-- Opening Marker --
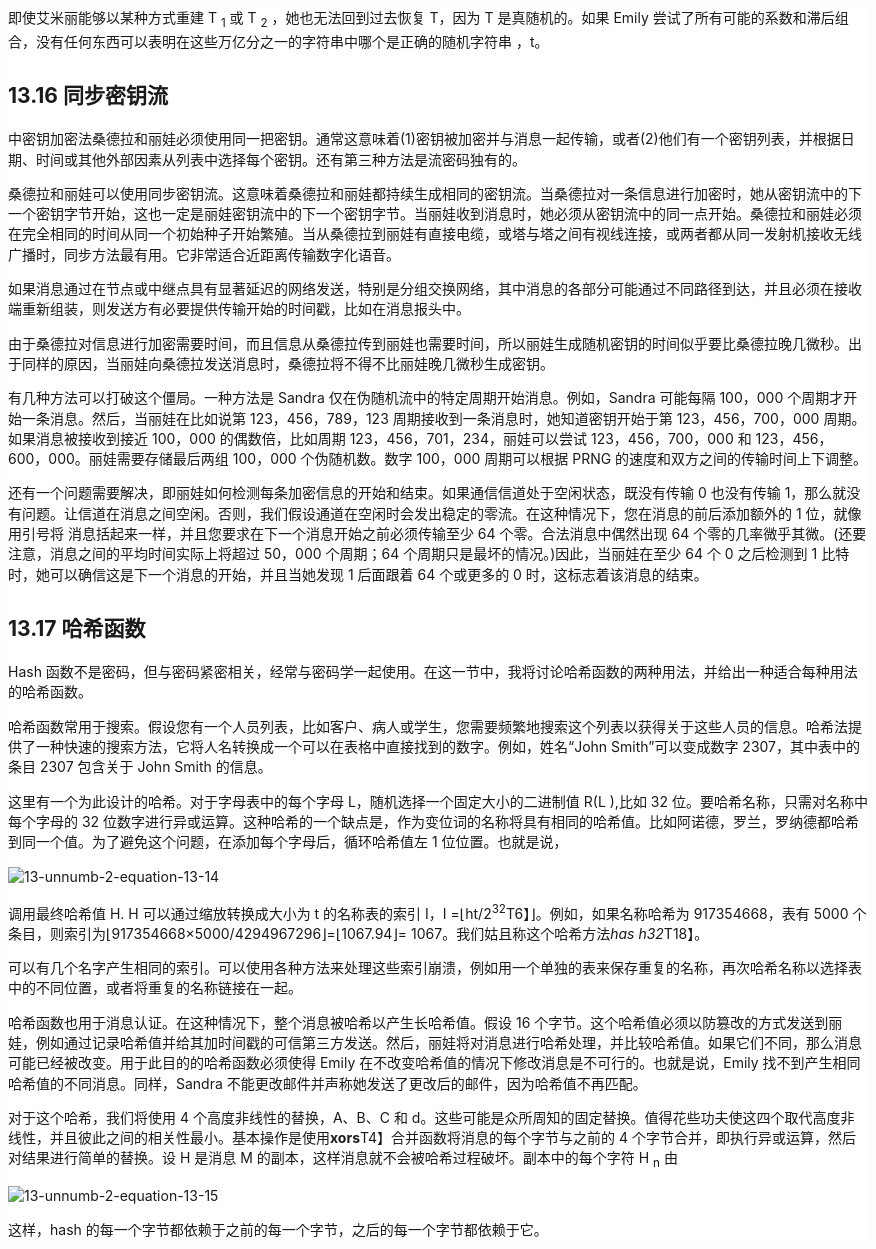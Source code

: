 即使艾米丽能够以某种方式重建 T <sub class="fm-subscript">1</sub> 或 T <sub class="fm-subscript">2</sub> ，她也无法回到过去恢复 T，因为 T 是真随机的。如果 Emily 尝试了所有可能的系数和滞后组合，没有任何东西可以表明在这些万亿分之一的字符串中哪个是正确的随机字符串 ，t。

## 13.16 同步密钥流

中密钥加密法桑德拉和丽娃必须使用同一把密钥。通常这意味着(1)密钥被加密并与消息一起传输，或者(2)他们有一个密钥列表，并根据日期、时间或其他外部因素从列表中选择每个密钥。还有第三种方法是流密码独有的。

桑德拉和丽娃可以使用同步密钥流。这意味着桑德拉和丽娃都持续生成相同的密钥流。当桑德拉对一条信息进行加密时，她从密钥流中的下一个密钥字节开始，这也一定是丽娃密钥流中的下一个密钥字节。当丽娃收到消息时，她必须从密钥流中的同一点开始。桑德拉和丽娃必须在完全相同的时间从同一个初始种子开始繁殖。当从桑德拉到丽娃有直接电缆，或塔与塔之间有视线连接，或两者都从同一发射机接收无线广播时，同步方法最有用。它非常适合近距离传输数字化语音。

如果消息通过在节点或中继点具有显著延迟的网络发送，特别是分组交换网络，其中消息的各部分可能通过不同路径到达，并且必须在接收端重新组装，则发送方有必要提供传输开始的时间戳，比如在消息报头中。

由于桑德拉对信息进行加密需要时间，而且信息从桑德拉传到丽娃也需要时间，所以丽娃生成随机密钥的时间似乎要比桑德拉晚几微秒。出于同样的原因，当丽娃向桑德拉发送消息时，桑德拉将不得不比丽娃晚几微秒生成密钥。

有几种方法可以打破这个僵局。一种方法是 Sandra 仅在伪随机流中的特定周期开始消息。例如，Sandra 可能每隔 100，000 个周期才开始一条消息。然后，当丽娃在比如说第 123，456，789，123 周期接收到一条消息时，她知道密钥开始于第 123，456，700，000 周期。如果消息被接收到接近 100，000 的偶数倍，比如周期 123，456，701，234，丽娃可以尝试 123，456，700，000 和 123，456，600，000。丽娃需要存储最后两组 100，000 个伪随机数。数字 100，000 周期可以根据 PRNG 的速度和双方之间的传输时间上下调整。

还有一个问题需要解决，即丽娃如何检测每条加密信息的开始和结束。如果通信信道处于空闲状态，既没有传输 0 也没有传输 1，那么就没有问题。让信道在消息之间空闲。否则，我们假设通道在空闲时会发出稳定的零流。在这种情况下，您在消息的前后添加额外的 1 位，就像用引号将 消息括起来一样，并且您要求在下一个消息开始之前必须传输至少 64 个零。合法消息中偶然出现 64 个零的几率微乎其微。(还要注意，消息之间的平均时间实际上将超过 50，000 个周期；64 个周期只是最坏的情况。)因此，当丽娃在至少 64 个 0 之后检测到 1 比特时，她可以确信这是下一个消息的开始，并且当她发现 1 后面跟着 64 个或更多的 0 时，这标志着该消息的结束。

## 13.17 哈希函数

Hash 函数不是密码，但与密码紧密相关，经常与密码学一起使用。在这一节中，我将讨论哈希函数的两种用法，并给出一种适合每种用法的哈希函数。

哈希函数常用于搜索。假设您有一个人员列表，比如客户、病人或学生，您需要频繁地搜索这个列表以获得关于这些人员的信息。哈希法提供了一种快速的搜索方法，它将人名转换成一个可以在表格中直接找到的数字。例如，姓名“John Smith”可以变成数字 2307，其中表中的条目 2307 包含关于 John Smith 的信息。

这里有一个为此设计的哈希。对于字母表中的每个字母 L，随机选择一个固定大小的二进制值 R(L ),比如 32 位。要哈希名称，只需对名称中每个字母的 32 位数字进行异或运算。这种哈希的一个缺点是，作为变位词的名称将具有相同的哈希值。比如阿诺德，罗兰，罗纳德都哈希到同一个值。为了避免这个问题，在添加每个字母后，循环哈希值左 1 位位置。也就是说，

![13-unnumb-2-equation-13-14](img/13-unnumb-2-equation-13-14.png)

调用最终哈希值 H. H 可以通过缩放转换成大小为 t 的名称表的索引 I，I =⌊ht/2<sup xmlns:xsi="http://www.w3.org/2001/XMLSchema-instance" xmlns:epub="http://www.idpf.org/2007/ops" class="fm-superscript">32</sup>T6】⌋。例如，如果名称哈希为 917354668，表有 5000 个条目，则索引为⌊917354668×5000/4294967296⌋=⌊1067.94⌋= 1067。我们姑且称这个哈希方法*has h32*T18】。

可以有几个名字产生相同的索引。可以使用各种方法来处理这些索引崩溃，例如用一个单独的表来保存重复的名称，再次哈希名称以选择表中的不同位置，或者将重复的名称链接在一起。

哈希函数也用于消息认证。在这种情况下，整个消息被哈希以产生长哈希值。假设 16 个字节。这个哈希值必须以防篡改的方式发送到丽娃，例如通过记录哈希值并给其加时间戳的可信第三方发送。然后，丽娃将对消息进行哈希处理，并比较哈希值。如果它们不同，那么消息可能已经被改变。用于此目的的哈希函数必须使得 Emily 在不改变哈希值的情况下修改消息是不可行的。也就是说，Emily 找不到产生相同哈希值的不同消息。同样，Sandra 不能更改邮件并声称她发送了更改后的邮件，因为哈希值不再匹配。

对于这个哈希，我们将使用 4 个高度非线性的替换，A、B、C 和 d。这些可能是众所周知的固定替换。值得花些功夫使这四个取代高度非线性，并且彼此之间的相关性最小。基本操作是使用**xors**T4】合并函数将消息的每个字节与之前的 4 个字节合并，即执行异或运算，然后对结果进行简单的替换。设 H 是消息 M 的副本，这样消息就不会被哈希过程破坏。副本中的每个字符 H <sub class="fm-subscript">n</sub> 由

![13-unnumb-2-equation-13-15](img/13-unnumb-2-equation-13-15.png)

这样，hash 的每一个字节都依赖于之前的每一个字节，之后的每一个字节都依赖于它。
-- Closing Marker --
_Problem_. Return the records exactly as they stand, and drop every picture.

_Your solution_.
Source code

: 即使艾米丽能够以某种方式重建 T <sub class="fm-subscript">1</sub> 或 T <sub class="fm-subscript">2</sub> ，她也无法回到过去恢复 T，因为 T 是真随机的。如果 Emily 尝试了所有可能的系数和滞后组合，没有任何东西可以表明在这些万亿分之一的字符串中哪个是正确的随机字符串 ，t。

## 13.16 同步密钥流

中密钥加密法桑德拉和丽娃必须使用同一把密钥。通常这意味着(1)密钥被加密并与消息一起传输，或者(2)他们有一个密钥列表，并根据日期、时间或其他外部因素从列表中选择每个密钥。还有第三种方法是流密码独有的。

桑德拉和丽娃可以使用同步密钥流。这意味着桑德拉和丽娃都持续生成相同的密钥流。当桑德拉对一条信息进行加密时，她从密钥流中的下一个密钥字节开始，这也一定是丽娃密钥流中的下一个密钥字节。当丽娃收到消息时，她必须从密钥流中的同一点开始。桑德拉和丽娃必须在完全相同的时间从同一个初始种子开始繁殖。当从桑德拉到丽娃有直接电缆，或塔与塔之间有视线连接，或两者都从同一发射机接收无线广播时，同步方法最有用。它非常适合近距离传输数字化语音。

如果消息通过在节点或中继点具有显著延迟的网络发送，特别是分组交换网络，其中消息的各部分可能通过不同路径到达，并且必须在接收端重新组装，则发送方有必要提供传输开始的时间戳，比如在消息报头中。

由于桑德拉对信息进行加密需要时间，而且信息从桑德拉传到丽娃也需要时间，所以丽娃生成随机密钥的时间似乎要比桑德拉晚几微秒。出于同样的原因，当丽娃向桑德拉发送消息时，桑德拉将不得不比丽娃晚几微秒生成密钥。

有几种方法可以打破这个僵局。一种方法是 Sandra 仅在伪随机流中的特定周期开始消息。例如，Sandra 可能每隔 100，000 个周期才开始一条消息。然后，当丽娃在比如说第 123，456，789，123 周期接收到一条消息时，她知道密钥开始于第 123，456，700，000 周期。如果消息被接收到接近 100，000 的偶数倍，比如周期 123，456，701，234，丽娃可以尝试 123，456，700，000 和 123，456，600，000。丽娃需要存储最后两组 100，000 个伪随机数。数字 100，000 周期可以根据 PRNG 的速度和双方之间的传输时间上下调整。

还有一个问题需要解决，即丽娃如何检测每条加密信息的开始和结束。如果通信信道处于空闲状态，既没有传输 0 也没有传输 1，那么就没有问题。让信道在消息之间空闲。否则，我们假设通道在空闲时会发出稳定的零流。在这种情况下，您在消息的前后添加额外的 1 位，就像用引号将 消息括起来一样，并且您要求在下一个消息开始之前必须传输至少 64 个零。合法消息中偶然出现 64 个零的几率微乎其微。(还要注意，消息之间的平均时间实际上将超过 50，000 个周期；64 个周期只是最坏的情况。)因此，当丽娃在至少 64 个 0 之后检测到 1 比特时，她可以确信这是下一个消息的开始，并且当她发现 1 后面跟着 64 个或更多的 0 时，这标志着该消息的结束。

## 13.17 哈希函数

Hash 函数不是密码，但与密码紧密相关，经常与密码学一起使用。在这一节中，我将讨论哈希函数的两种用法，并给出一种适合每种用法的哈希函数。

哈希函数常用于搜索。假设您有一个人员列表，比如客户、病人或学生，您需要频繁地搜索这个列表以获得关于这些人员的信息。哈希法提供了一种快速的搜索方法，它将人名转换成一个可以在表格中直接找到的数字。例如，姓名“John Smith”可以变成数字 2307，其中表中的条目 2307 包含关于 John Smith 的信息。

这里有一个为此设计的哈希。对于字母表中的每个字母 L，随机选择一个固定大小的二进制值 R(L ),比如 32 位。要哈希名称，只需对名称中每个字母的 32 位数字进行异或运算。这种哈希的一个缺点是，作为变位词的名称将具有相同的哈希值。比如阿诺德，罗兰，罗纳德都哈希到同一个值。为了避免这个问题，在添加每个字母后，循环哈希值左 1 位位置。也就是说，

![13-unnumb-2-equation-13-14](img/13-unnumb-2-equation-13-14.png)

调用最终哈希值 H. H 可以通过缩放转换成大小为 t 的名称表的索引 I，I =⌊ht/2<sup xmlns:xsi="http://www.w3.org/2001/XMLSchema-instance" xmlns:epub="http://www.idpf.org/2007/ops" class="fm-superscript">32</sup>T6】⌋。例如，如果名称哈希为 917354668，表有 5000 个条目，则索引为⌊917354668×5000/4294967296⌋=⌊1067.94⌋= 1067。我们姑且称这个哈希方法*has h32*T18】。

可以有几个名字产生相同的索引。可以使用各种方法来处理这些索引崩溃，例如用一个单独的表来保存重复的名称，再次哈希名称以选择表中的不同位置，或者将重复的名称链接在一起。

哈希函数也用于消息认证。在这种情况下，整个消息被哈希以产生长哈希值。假设 16 个字节。这个哈希值必须以防篡改的方式发送到丽娃，例如通过记录哈希值并给其加时间戳的可信第三方发送。然后，丽娃将对消息进行哈希处理，并比较哈希值。如果它们不同，那么消息可能已经被改变。用于此目的的哈希函数必须使得 Emily 在不改变哈希值的情况下修改消息是不可行的。也就是说，Emily 找不到产生相同哈希值的不同消息。同样，Sandra 不能更改邮件并声称她发送了更改后的邮件，因为哈希值不再匹配。

对于这个哈希，我们将使用 4 个高度非线性的替换，A、B、C 和 d。这些可能是众所周知的固定替换。值得花些功夫使这四个取代高度非线性，并且彼此之间的相关性最小。基本操作是使用**xors**T4】合并函数将消息的每个字节与之前的 4 个字节合并，即执行异或运算，然后对结果进行简单的替换。设 H 是消息 M 的副本，这样消息就不会被哈希过程破坏。副本中的每个字符 H <sub class="fm-subscript">n</sub> 由

![13-unnumb-2-equation-13-15](img/13-unnumb-2-equation-13-15.png)

这样，hash 的每一个字节都依赖于之前的每一个字节，之后的每一个字节都依赖于它。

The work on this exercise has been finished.